Records for this task:

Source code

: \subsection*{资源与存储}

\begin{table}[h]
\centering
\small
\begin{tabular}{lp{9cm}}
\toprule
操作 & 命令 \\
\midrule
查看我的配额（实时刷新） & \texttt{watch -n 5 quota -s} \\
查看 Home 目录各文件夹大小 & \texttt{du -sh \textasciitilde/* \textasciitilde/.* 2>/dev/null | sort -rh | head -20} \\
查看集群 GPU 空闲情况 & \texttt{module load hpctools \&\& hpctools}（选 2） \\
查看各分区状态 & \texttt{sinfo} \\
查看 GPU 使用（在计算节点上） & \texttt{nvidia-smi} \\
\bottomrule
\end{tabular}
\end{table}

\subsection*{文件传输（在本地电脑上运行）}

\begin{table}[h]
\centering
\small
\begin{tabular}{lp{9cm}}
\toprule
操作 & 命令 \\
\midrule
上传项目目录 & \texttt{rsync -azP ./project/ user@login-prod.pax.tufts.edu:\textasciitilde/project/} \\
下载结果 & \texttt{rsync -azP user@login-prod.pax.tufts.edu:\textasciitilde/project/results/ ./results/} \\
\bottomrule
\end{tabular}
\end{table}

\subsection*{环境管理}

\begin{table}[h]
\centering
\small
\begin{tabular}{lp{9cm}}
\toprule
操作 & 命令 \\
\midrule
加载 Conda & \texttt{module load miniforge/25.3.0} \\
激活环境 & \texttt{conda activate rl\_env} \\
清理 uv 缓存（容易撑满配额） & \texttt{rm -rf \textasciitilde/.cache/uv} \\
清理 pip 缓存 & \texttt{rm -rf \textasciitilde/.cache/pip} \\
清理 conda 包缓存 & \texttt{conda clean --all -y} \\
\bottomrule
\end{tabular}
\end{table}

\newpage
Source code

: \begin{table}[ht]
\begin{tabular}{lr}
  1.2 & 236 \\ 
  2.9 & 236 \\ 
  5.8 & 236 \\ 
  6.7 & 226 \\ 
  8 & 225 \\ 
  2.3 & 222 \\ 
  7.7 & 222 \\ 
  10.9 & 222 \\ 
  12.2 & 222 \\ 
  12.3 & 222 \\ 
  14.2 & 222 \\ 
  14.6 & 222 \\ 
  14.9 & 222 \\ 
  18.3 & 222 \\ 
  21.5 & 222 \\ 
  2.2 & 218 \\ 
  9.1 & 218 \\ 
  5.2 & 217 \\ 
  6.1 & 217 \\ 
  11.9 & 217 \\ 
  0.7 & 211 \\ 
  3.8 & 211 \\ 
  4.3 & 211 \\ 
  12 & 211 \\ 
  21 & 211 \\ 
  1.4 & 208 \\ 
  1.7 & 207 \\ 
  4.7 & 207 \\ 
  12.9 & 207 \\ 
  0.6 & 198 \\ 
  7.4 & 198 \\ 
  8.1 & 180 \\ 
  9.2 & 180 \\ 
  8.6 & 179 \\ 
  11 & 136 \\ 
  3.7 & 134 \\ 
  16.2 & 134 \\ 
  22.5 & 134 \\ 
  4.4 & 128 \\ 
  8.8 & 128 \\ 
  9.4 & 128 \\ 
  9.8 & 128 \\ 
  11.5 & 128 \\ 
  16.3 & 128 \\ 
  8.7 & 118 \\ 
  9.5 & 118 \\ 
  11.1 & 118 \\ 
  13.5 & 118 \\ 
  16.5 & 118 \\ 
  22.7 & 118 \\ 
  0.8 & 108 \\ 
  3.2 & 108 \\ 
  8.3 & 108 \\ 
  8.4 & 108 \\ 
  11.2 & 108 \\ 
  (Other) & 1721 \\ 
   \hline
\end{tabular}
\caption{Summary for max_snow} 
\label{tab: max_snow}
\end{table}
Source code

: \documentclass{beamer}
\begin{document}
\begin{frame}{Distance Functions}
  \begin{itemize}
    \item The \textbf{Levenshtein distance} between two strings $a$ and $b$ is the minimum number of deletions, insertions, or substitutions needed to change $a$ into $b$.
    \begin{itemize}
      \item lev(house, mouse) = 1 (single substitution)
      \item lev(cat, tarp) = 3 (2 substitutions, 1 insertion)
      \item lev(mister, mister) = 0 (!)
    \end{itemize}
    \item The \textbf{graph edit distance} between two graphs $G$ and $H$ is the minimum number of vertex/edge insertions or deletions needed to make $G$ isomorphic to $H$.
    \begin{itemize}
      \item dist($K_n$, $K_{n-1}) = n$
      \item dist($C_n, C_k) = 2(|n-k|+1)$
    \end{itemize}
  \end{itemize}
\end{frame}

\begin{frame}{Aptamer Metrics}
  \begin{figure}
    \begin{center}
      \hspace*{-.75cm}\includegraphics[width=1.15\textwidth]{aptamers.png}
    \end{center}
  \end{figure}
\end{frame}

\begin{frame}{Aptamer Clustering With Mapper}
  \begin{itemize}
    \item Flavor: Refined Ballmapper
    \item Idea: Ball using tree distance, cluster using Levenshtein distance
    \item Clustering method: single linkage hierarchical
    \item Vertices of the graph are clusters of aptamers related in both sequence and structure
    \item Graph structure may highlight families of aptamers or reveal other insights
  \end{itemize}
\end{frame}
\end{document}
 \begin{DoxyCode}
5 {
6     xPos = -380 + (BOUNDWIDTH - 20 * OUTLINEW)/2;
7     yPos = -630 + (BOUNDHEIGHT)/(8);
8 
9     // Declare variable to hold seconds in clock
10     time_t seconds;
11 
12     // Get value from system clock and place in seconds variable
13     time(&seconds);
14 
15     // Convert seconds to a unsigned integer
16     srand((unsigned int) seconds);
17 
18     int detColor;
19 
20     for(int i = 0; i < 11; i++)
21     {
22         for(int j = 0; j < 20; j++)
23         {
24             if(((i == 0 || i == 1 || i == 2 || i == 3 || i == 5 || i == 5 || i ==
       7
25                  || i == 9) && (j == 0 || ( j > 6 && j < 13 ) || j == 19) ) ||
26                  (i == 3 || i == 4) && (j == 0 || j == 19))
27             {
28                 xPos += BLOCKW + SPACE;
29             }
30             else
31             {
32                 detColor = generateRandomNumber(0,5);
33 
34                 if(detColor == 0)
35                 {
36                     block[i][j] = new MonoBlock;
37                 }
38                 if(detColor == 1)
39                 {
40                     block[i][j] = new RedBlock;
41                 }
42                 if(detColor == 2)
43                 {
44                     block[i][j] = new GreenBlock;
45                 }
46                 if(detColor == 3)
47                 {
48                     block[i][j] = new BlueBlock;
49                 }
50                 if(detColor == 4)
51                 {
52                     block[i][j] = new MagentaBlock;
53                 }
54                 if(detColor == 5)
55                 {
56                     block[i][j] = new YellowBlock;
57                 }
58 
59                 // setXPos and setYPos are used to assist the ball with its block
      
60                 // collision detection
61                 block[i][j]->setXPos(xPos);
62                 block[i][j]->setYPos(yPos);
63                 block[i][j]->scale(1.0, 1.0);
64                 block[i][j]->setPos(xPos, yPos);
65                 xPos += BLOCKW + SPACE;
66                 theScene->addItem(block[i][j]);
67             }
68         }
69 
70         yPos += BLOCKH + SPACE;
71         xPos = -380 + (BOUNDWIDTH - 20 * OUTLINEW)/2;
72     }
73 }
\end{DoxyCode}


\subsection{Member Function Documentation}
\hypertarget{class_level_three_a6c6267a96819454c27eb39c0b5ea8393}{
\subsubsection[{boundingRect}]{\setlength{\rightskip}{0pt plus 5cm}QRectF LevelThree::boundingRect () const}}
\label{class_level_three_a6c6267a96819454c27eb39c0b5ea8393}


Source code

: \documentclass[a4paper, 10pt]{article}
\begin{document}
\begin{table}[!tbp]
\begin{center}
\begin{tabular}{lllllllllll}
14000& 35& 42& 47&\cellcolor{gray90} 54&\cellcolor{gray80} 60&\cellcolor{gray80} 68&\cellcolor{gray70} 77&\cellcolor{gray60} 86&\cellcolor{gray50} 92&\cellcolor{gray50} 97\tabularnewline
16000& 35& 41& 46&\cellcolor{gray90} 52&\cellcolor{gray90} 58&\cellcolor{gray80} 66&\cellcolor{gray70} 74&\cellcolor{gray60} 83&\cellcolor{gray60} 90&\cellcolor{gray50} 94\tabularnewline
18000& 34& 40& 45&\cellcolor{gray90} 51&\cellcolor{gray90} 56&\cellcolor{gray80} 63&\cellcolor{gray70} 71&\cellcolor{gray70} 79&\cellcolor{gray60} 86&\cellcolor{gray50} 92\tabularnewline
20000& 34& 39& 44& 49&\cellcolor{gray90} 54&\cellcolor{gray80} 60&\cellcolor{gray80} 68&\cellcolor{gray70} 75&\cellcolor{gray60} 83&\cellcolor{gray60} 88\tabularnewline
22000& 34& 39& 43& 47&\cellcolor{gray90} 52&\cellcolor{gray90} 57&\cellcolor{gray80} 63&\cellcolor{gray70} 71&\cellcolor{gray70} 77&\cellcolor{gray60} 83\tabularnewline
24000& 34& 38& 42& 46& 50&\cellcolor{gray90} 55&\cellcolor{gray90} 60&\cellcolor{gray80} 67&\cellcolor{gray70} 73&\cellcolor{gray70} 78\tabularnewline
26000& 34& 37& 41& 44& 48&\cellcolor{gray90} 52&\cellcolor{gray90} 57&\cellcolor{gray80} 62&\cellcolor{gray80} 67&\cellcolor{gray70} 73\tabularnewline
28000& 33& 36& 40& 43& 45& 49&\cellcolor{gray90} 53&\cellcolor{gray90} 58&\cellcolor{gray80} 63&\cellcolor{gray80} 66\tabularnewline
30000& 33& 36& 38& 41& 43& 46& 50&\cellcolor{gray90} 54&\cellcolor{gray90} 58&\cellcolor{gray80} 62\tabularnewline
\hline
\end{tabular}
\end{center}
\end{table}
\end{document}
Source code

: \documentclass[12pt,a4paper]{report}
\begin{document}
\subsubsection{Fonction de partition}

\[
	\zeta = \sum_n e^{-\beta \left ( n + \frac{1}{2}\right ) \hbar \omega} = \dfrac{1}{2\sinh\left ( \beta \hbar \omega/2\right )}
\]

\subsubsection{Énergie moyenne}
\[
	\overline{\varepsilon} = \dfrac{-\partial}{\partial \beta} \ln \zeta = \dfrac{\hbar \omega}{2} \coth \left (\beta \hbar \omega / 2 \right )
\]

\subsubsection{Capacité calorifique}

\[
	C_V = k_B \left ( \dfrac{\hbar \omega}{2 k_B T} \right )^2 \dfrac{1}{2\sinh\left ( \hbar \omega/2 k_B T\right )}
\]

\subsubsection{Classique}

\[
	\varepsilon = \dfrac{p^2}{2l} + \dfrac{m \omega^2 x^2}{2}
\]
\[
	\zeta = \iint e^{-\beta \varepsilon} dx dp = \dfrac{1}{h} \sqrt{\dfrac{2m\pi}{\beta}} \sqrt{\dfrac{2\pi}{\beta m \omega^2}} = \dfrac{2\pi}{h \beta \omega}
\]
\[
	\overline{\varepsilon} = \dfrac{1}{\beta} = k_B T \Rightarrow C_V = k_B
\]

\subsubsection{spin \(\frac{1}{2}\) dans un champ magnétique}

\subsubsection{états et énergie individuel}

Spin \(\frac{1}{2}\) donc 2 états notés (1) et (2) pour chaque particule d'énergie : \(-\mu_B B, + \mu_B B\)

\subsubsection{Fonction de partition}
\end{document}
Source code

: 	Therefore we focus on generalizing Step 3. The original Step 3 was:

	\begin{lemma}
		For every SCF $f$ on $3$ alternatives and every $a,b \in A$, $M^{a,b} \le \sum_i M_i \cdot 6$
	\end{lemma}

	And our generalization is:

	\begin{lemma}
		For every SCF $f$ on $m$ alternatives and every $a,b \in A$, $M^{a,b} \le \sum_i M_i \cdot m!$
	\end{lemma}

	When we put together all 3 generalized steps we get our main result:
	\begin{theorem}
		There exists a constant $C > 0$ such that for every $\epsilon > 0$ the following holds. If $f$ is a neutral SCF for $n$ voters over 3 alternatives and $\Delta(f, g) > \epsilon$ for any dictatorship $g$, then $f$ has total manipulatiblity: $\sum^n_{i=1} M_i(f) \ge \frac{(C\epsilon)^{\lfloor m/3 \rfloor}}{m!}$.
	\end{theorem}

Task prompt: Once the line that contains "When we put" is found, please give it again exactly, along with each line that comes after it, through the last line of the entries.

Solution:
	When we put together all 3 generalized steps we get our main result:
	\begin{theorem}
		There exists a constant $C > 0$ such that for every $\epsilon > 0$ the following holds. If $f$ is a neutral SCF for $n$ voters over 3 alternatives and $\Delta(f, g) > \epsilon$ for any dictatorship $g$, then $f$ has total manipulatiblity: $\sum^n_{i=1} M_i(f) \ge \frac{(C\epsilon)^{\lfloor m/3 \rfloor}}{m!}$.
	\end{theorem}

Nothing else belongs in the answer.